Repair of peroxynitrite damage to tubulin by the thioredoxin reductase system.

Cumulative oxidative damage to proteins coupled with a decrease in repair has been implicated in the pathology of several neurodegenerative diseases. Herein we report that peroxynitrite-induced disulfides in porcine brain tubulin are repaired by the thioredoxin reductase system composed of rat liver thioredoxin reductase, human or Escherichia coli thioredoxin, and NADPH. Disulfide bonds between the alpha-tubulin and the beta-tubulin subunits were repaired by thioredoxin reductase as determined by Western blot under nonreducing conditions. Total disulfide repair by thioredoxin reductase was assessed using a sulfhydryl-specific labeling reagent, 5-iodoacetamido-fluorescein.
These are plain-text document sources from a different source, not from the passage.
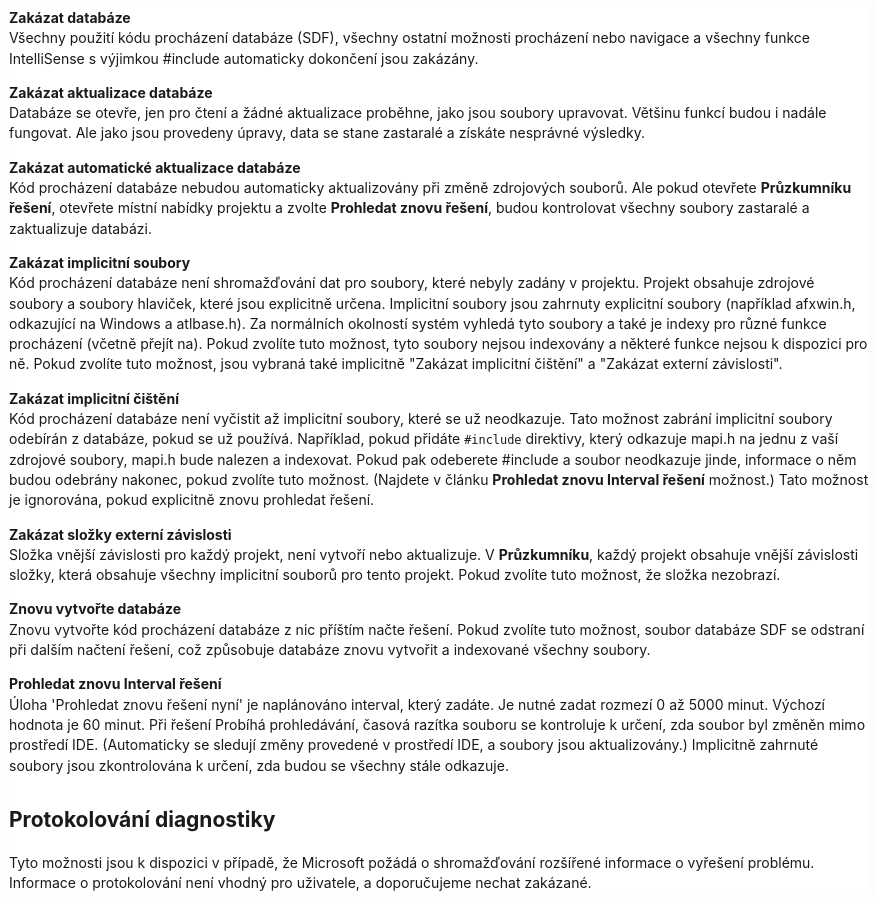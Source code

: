 **Zakázat databáze**  
 Všechny použití kódu procházení databáze (SDF), všechny ostatní možnosti procházení nebo navigace a všechny funkce IntelliSense s výjimkou #include automaticky dokončení jsou zakázány.  
  
 **Zakázat aktualizace databáze**  
 Databáze se otevře, jen pro čtení a žádné aktualizace proběhne, jako jsou soubory upravovat. Většinu funkcí budou i nadále fungovat. Ale jako jsou provedeny úpravy, data se stane zastaralé a získáte nesprávné výsledky.  
  
 **Zakázat automatické aktualizace databáze**  
 Kód procházení databáze nebudou automaticky aktualizovány při změně zdrojových souborů. Ale pokud otevřete **Průzkumníku řešení**, otevřete místní nabídky projektu a zvolte **Prohledat znovu řešení**, budou kontrolovat všechny soubory zastaralé a zaktualizuje databázi.  
  
 **Zakázat implicitní soubory**  
 Kód procházení databáze není shromažďování dat pro soubory, které nebyly zadány v projektu. Projekt obsahuje zdrojové soubory a soubory hlaviček, které jsou explicitně určena. Implicitní soubory jsou zahrnuty explicitní soubory (například afxwin.h, odkazující na Windows a atlbase.h). Za normálních okolností systém vyhledá tyto soubory a také je indexy pro různé funkce procházení (včetně přejít na). Pokud zvolíte tuto možnost, tyto soubory nejsou indexovány a některé funkce nejsou k dispozici pro ně. Pokud zvolíte tuto možnost, jsou vybraná také implicitně "Zakázat implicitní čištění" a "Zakázat externí závislosti".  
  
 **Zakázat implicitní čištění**  
 Kód procházení databáze není vyčistit až implicitní soubory, které se už neodkazuje. Tato možnost zabrání implicitní soubory odebírán z databáze, pokud se už používá. Například, pokud přidáte `#include` direktivy, který odkazuje mapi.h na jednu z vaší zdrojové soubory, mapi.h bude nalezen a indexovat. Pokud pak odeberete #include a soubor neodkazuje jinde, informace o něm budou odebrány nakonec, pokud zvolíte tuto možnost. (Najdete v článku **Prohledat znovu Interval řešení** možnost.) Tato možnost je ignorována, pokud explicitně znovu prohledat řešení.  
  
 **Zakázat složky externí závislosti**  
 Složka vnější závislosti pro každý projekt, není vytvoří nebo aktualizuje. V **Průzkumníku**, každý projekt obsahuje vnější závislosti složky, která obsahuje všechny implicitní souborů pro tento projekt. Pokud zvolíte tuto možnost, že složka nezobrazí.  
  
 **Znovu vytvořte databáze**  
 Znovu vytvořte kód procházení databáze z nic příštím načte řešení. Pokud zvolíte tuto možnost, soubor databáze SDF se odstraní při dalším načtení řešení, což způsobuje databáze znovu vytvořit a indexované všechny soubory.  
  
 **Prohledat znovu Interval řešení**  
 Úloha 'Prohledat znovu řešení nyní' je naplánováno interval, který zadáte. Je nutné zadat rozmezí 0 až 5000 minut. Výchozí hodnota je 60 minut. Při řešení Probíhá prohledávání, časová razítka souboru se kontroluje k určení, zda soubor byl změněn mimo prostředí IDE. (Automaticky se sledují změny provedené v prostředí IDE, a soubory jsou aktualizovány.) Implicitně zahrnuté soubory jsou zkontrolována k určení, zda budou se všechny stále odkazuje.  
  
## <a name="diagnostic-logging"></a>Protokolování diagnostiky  
 Tyto možnosti jsou k dispozici v případě, že Microsoft požádá o shromažďování rozšířené informace o vyřešení problému. Informace o protokolování není vhodný pro uživatele, a doporučujeme nechat zakázané.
Treatment of tubulin with 1.0 mM peroxynitrite anion decreased 5-iodoacetamido-fluorescein labeling by 48%; repair of peroxynitrite-damaged tubulin with thioredoxin reductase restored sulfhydryl labeling to control levels. Tubulin disulfide reduction by thioredoxin reductase restored tubulin polymerization activity that was lost after peroxynitrite was added. The extent of activity restored by thioredoxin reductase and by the nonspecific disulfide-reducing agent tris(2-carboxyethyl)phosphine hydrochloride was identical; however, activity was not restored to control levels. Tyrosine nitration of tubulin was detected at all concentrations of peroxynitrite tested; thus, tubulin nitration may be responsible for the fraction of activity that could not be restored. Thiol-disulfide exchange between tubulin and thioredoxin was detected by Western blot, thereby providing further support for our observations that optimal repair of tubulin disulfides required thioredoxin.